Consider that textbook cartoon of a neuron. According to symposium speaker Stephen Smith of Stanford University, it's now known many vesicles dock at places other than synapses. Additionally, the vesicles themselves, which appear in the flat gray-scale of older electron micrographs to be bubbles of just one substance, have been revealed by newer techniques to be pin cushion-like structures of hundreds of proteins.

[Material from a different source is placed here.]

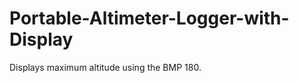 Portable-Altimeter-Logger-with-Display
======================================

Displays maximum altitude using the BMP 180.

"A piece of cerebral cortex the size of a large grain of sand may contain several billion synapses," says Sejnowski. "It's a multi-dimensional problem that's beyond what a human can calculate." His own talk described his lab's use of computer simulations to model the subcellular architecture and physiology of neurons and their synapses, as well as bacteria.

With its tour de force demonstrations of the insights gained from advanced scientific methods, the symposium reinforced the message of President Obama's BRAIN Initiative to push forward with new tools and techniques, says Sejnowski, an advisor to the initiative.

Says Fitzpatrick, "At whatever scale you're working on, the complexity of biological systems is nearly overwhelming. Yet we firmly believe that with the right tools, it's not intractable."